NCT number NCT04150965
Other study ID # MyCheckpoint (MMRC-089)
Secondary ID
Status Active, not recruiting
Phase Phase 1/Phase 2
First received
Last updated
Start date June 30, 2020
Est. completion date December 18, 2024

Study information

Verified date July 2023
Source Multiple Myeloma Research Consortium
Contact n/a
Is FDA regulated No
Health authority
Study type Interventional

Clinical Trial Summary

This a Phase I/II randomized trial for patients with relapsed refractory Multiple Myeloma who have relapsed after treatment with prior therapies. The protocol is designed to evaluate two agents, Anti-LAG-3 and Anti-TIGIT, in order to understand their immunologic effects and safety both as single agents and in combination with pomalidomide and dexamethasone. In these arms, patients will be treated with either Anti-LAG-3 or Anti-TIGIT respectively for one cycle as single agent followed by the addition of pomalidomide and dexamethasone in combination for subsequent cycles. A third arm allows patients to be treated with the FDA approved combination of elotuzumab plus pomalidomide and dexamethsone as a control. This arm will thus allow a concurrent standard of care comparator for the experimental arms.


Description:

This study will enroll 104 patients to one of three treatment arms.
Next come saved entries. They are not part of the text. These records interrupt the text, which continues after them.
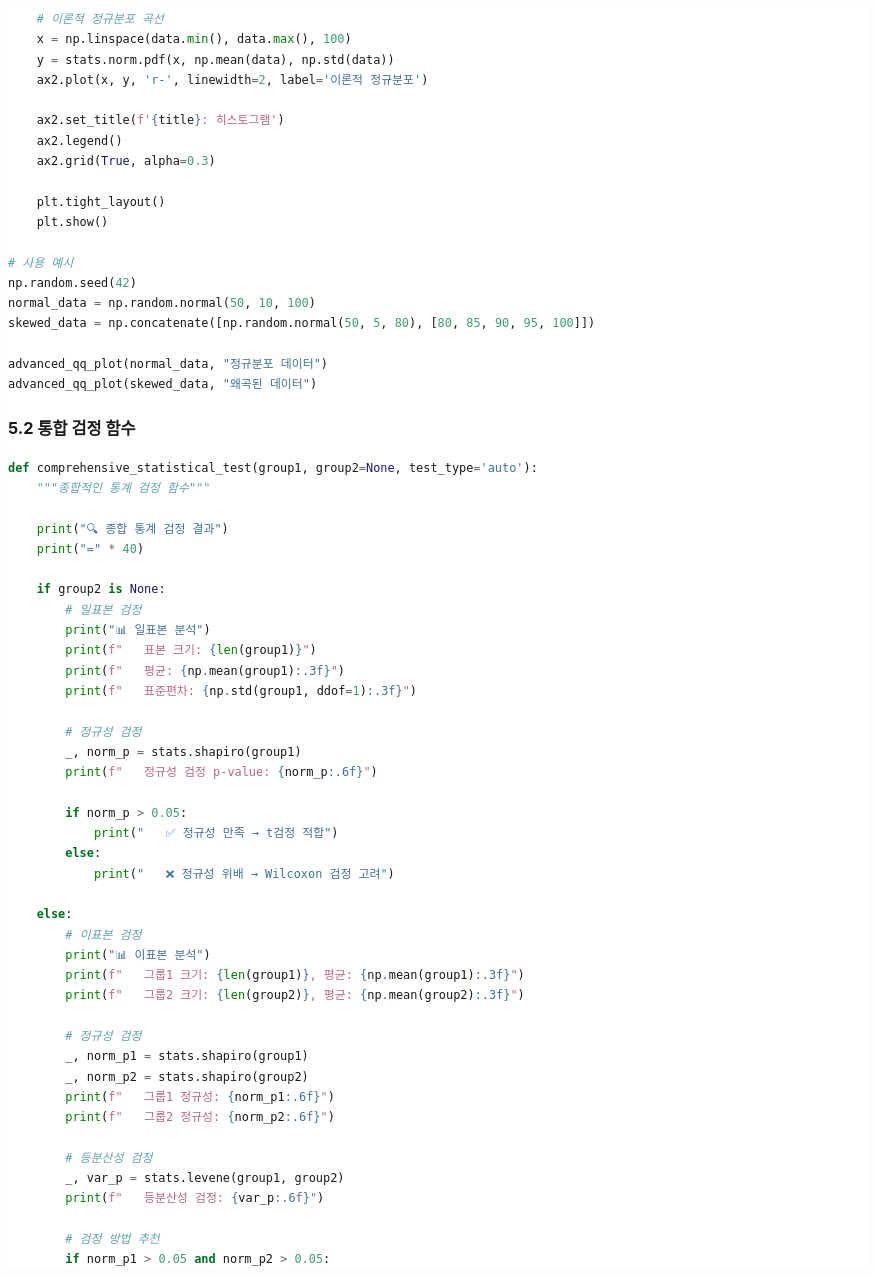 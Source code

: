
 ```python
    # 이론적 정규분포 곡선
    x = np.linspace(data.min(), data.max(), 100)
    y = stats.norm.pdf(x, np.mean(data), np.std(data))
    ax2.plot(x, y, 'r-', linewidth=2, label='이론적 정규분포')
    
    ax2.set_title(f'{title}: 히스토그램')
    ax2.legend()
    ax2.grid(True, alpha=0.3)
    
    plt.tight_layout()
    plt.show()

# 사용 예시
np.random.seed(42)
normal_data = np.random.normal(50, 10, 100)
skewed_data = np.concatenate([np.random.normal(50, 5, 80), [80, 85, 90, 95, 100]])

advanced_qq_plot(normal_data, "정규분포 데이터")
advanced_qq_plot(skewed_data, "왜곡된 데이터")
```

### 5.2 **통합 검정 함수**
```python
def comprehensive_statistical_test(group1, group2=None, test_type='auto'):
    """종합적인 통계 검정 함수"""
    
    print("🔍 종합 통계 검정 결과")
    print("=" * 40)
    
    if group2 is None:
        # 일표본 검정
        print("📊 일표본 분석")
        print(f"   표본 크기: {len(group1)}")
        print(f"   평균: {np.mean(group1):.3f}")
        print(f"   표준편차: {np.std(group1, ddof=1):.3f}")
        
        # 정규성 검정
        _, norm_p = stats.shapiro(group1)
        print(f"   정규성 검정 p-value: {norm_p:.6f}")
        
        if norm_p > 0.05:
            print("   ✅ 정규성 만족 → t검정 적합")
        else:
            print("   ❌ 정규성 위배 → Wilcoxon 검정 고려")
            
    else:
        # 이표본 검정
        print("📊 이표본 분석")
        print(f"   그룹1 크기: {len(group1)}, 평균: {np.mean(group1):.3f}")
        print(f"   그룹2 크기: {len(group2)}, 평균: {np.mean(group2):.3f}")
        
        # 정규성 검정
        _, norm_p1 = stats.shapiro(group1)
        _, norm_p2 = stats.shapiro(group2)
        print(f"   그룹1 정규성: {norm_p1:.6f}")
        print(f"   그룹2 정규성: {norm_p2:.6f}")
        
        # 등분산성 검정
        _, var_p = stats.levene(group1, group2)
        print(f"   등분산성 검정: {var_p:.6f}")
        
        # 검정 방법 추천
        if norm_p1 > 0.05 and norm_p2 > 0.05:
``` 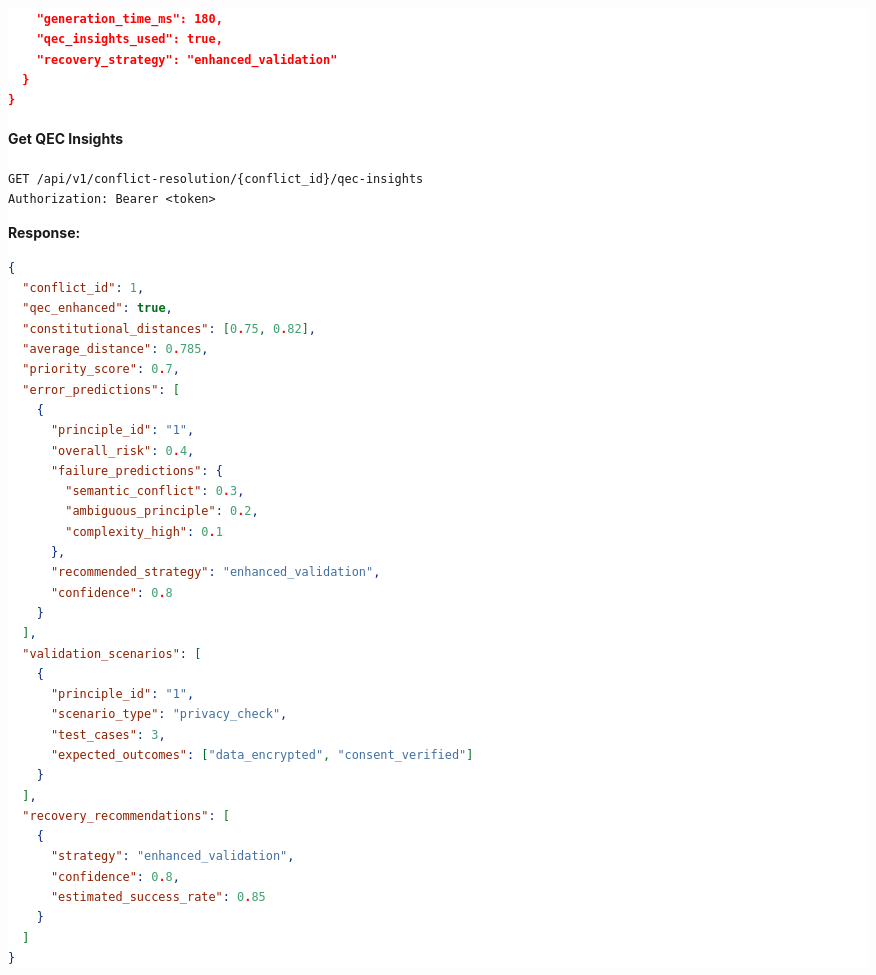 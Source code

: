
 ```json
    "generation_time_ms": 180,
    "qec_insights_used": true,
    "recovery_strategy": "enhanced_validation"
  }
}
```

#### Get QEC Insights

```http
GET /api/v1/conflict-resolution/{conflict_id}/qec-insights
Authorization: Bearer <token>
```

**Response:**

```json
{
  "conflict_id": 1,
  "qec_enhanced": true,
  "constitutional_distances": [0.75, 0.82],
  "average_distance": 0.785,
  "priority_score": 0.7,
  "error_predictions": [
    {
      "principle_id": "1",
      "overall_risk": 0.4,
      "failure_predictions": {
        "semantic_conflict": 0.3,
        "ambiguous_principle": 0.2,
        "complexity_high": 0.1
      },
      "recommended_strategy": "enhanced_validation",
      "confidence": 0.8
    }
  ],
  "validation_scenarios": [
    {
      "principle_id": "1",
      "scenario_type": "privacy_check",
      "test_cases": 3,
      "expected_outcomes": ["data_encrypted", "consent_verified"]
    }
  ],
  "recovery_recommendations": [
    {
      "strategy": "enhanced_validation",
      "confidence": 0.8,
      "estimated_success_rate": 0.85
    }
  ]
}
```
The study is open to patients relapsing with refractory Multiple Myeloma who have: - received 3 prior lines of therapy - exposed to each of these 3 drug classes: - IMiD - proteasome inhibitors, and - anti-CD38 monoclonal antibody - relapsed and refractory are defined using the IMWG criteria: - disease that is non-responsive while on salvage therapy or progresses within 60 days of last therapy in patients who have achieved minimal response or better at some point previously to then progressing in their disease course.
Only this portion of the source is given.